A análise tomou os votos da Dilma por município e extraiu os primeiros dígitos das observações. Por exemplo, se em um dado município foram contabilizados 1.529 votos para a candidata, o primeiro dígito é 1. Já se o número tivesse sido 987, o primeiro dígito é 9. Segundo a lei de Benford, deveríamos observar cerca de 30,1% dos municípios começando com o dígito 1; em seguida, 17,6% dos municípios com a totalização dos votos iniciada pelo número 2. E assim sucessivamente, como no gráfico a seguir:
Se os números observados diferirem substancialmente do que é previsto pela lei, isso poderia ser um indício de manipulação dos dados ou de algum outro fato atípico. Mas, seria pertinente utilizar este instrumento para analisar fraudes em votos municipais? Para responder a essa pergunta, devemos responder, na verdade, outra: estes dados tenderiam a ter uma distribuição de Benford?

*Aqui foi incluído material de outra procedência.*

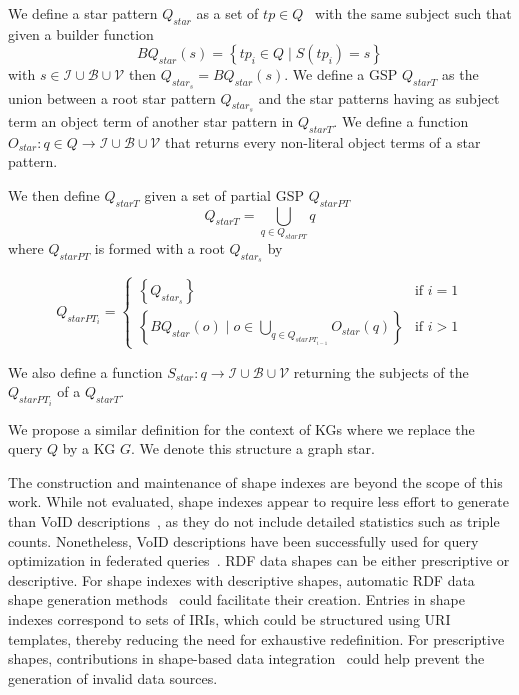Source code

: \begin{definition}\label{def:starPattern}
   We define a star pattern $Q_{star}$ as a set of $tp \in Q$~\cite{Karim2020} with the same subject such that 
   given a builder function 
   \begin{equation}
       BQ_{star}(s) = \left\{ tp_i \in Q \mid S(tp_i) = s \right\}
   \end{equation}
   with $s \in \mathcal{I} \cup \mathcal{B} \cup \mathcal{V}$ then $Q_{star_s} = BQ_{star}(s)$.
   We define a GSP $Q_{starT}$ as the union between a root star pattern $Q_{star_s}$
   and the star patterns having as subject term an object term of another star pattern in $Q_{starT}$.
   We define a function 
   $O_{star}: q \in Q \rightarrow  \mathcal{I} \cup \mathcal{B} \cup \mathcal{V}$
   that returns every non-literal object terms of a star pattern.

   We then define $Q_{starT}$ given a  set of partial GSP $Q_{starPT}$
   \begin{equation}
      Q_{starT} = \bigcup_{q \in Q_{starPT}} q
   \end{equation}
   where $Q_{starPT}$ is formed with a root $Q_{star_s}$ by

   \begin{equation}
           Q_{starPT_i} =
       \begin{cases}
         \left\{ Q_{star_s} \right\} & \text{if } i = 1 \\
           \left\{ BQ_{star}(o) \mid o \in \bigcup_{q \in Q_{starPT_{i-1}}} O_{star}(q) \right\} & \text{if } i>1
       \end{cases}
   \end{equation}

   We also define a function  
   $S_{star}: q \rightarrow  \mathcal{I} \cup \mathcal{B} \cup \mathcal{V}$
   returning the subjects of the $Q_{starPT_i}$ of a $Q_{starT}$.

   We propose a similar definition for the context of KGs where we replace the query $Q$ by a KG $G$. 
   We denote this structure a graph star.
   
\end{definition}

The construction and maintenance of shape indexes are beyond the scope of this work.
While not evaluated, shape indexes appear to require less effort to generate than VoID descriptions~\cite{Boehm2011}, as they do not include detailed statistics such as triple counts.
Nonetheless, VoID descriptions have been successfully used for query optimization in federated queries~\cite{Montoya2017}.
RDF data shapes can be either prescriptive or descriptive.
For shape indexes with descriptive shapes, automatic RDF data shape generation methods~\cite{fernandez2023extracting} could facilitate their creation.
Entries in shape indexes correspond to sets of IRIs, which could be structured using URI templates, thereby reducing the need for exhaustive redefinition.
For prescriptive shapes, contributions in shape-based data integration~\cite{LabraGayo2023} could help prevent the generation of invalid data sources.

Em uma primeira aproximação, a resposta é sim. Dados de população municipal tendem a seguir a lei de Benford. Veja, por exemplo, a distribuição dos primeiros dígitos dos dados de população por município, no Brasil (estou utilizando o pacote de R benford.analysis; o gráfico em que você tem que prestar mais atenção é o primeiro, em que a linha pontilhada vermelha é o valor previsto e a barra azul é o valor observado):
Ora, e como a população define o eleitorado, também é de se esperar que a lei tenda a aparecer nos números de eleitores. E, de fato, aparece:
E, por fim, como o eleitorado define o número de votos dos candidatos, também é natural se esperar que a distribuição apareça nesta situação. Em todos os casos vale lembrar que a lei de Benford nunca valerá exatamente, será apenas uma aproximação – testes estatísticos formais tem que ser interpretados com cautela e não são muito úteis, a principal função da lei é identificar possíveis focos de observações que mereçam análise/auditoria mais aprofundada.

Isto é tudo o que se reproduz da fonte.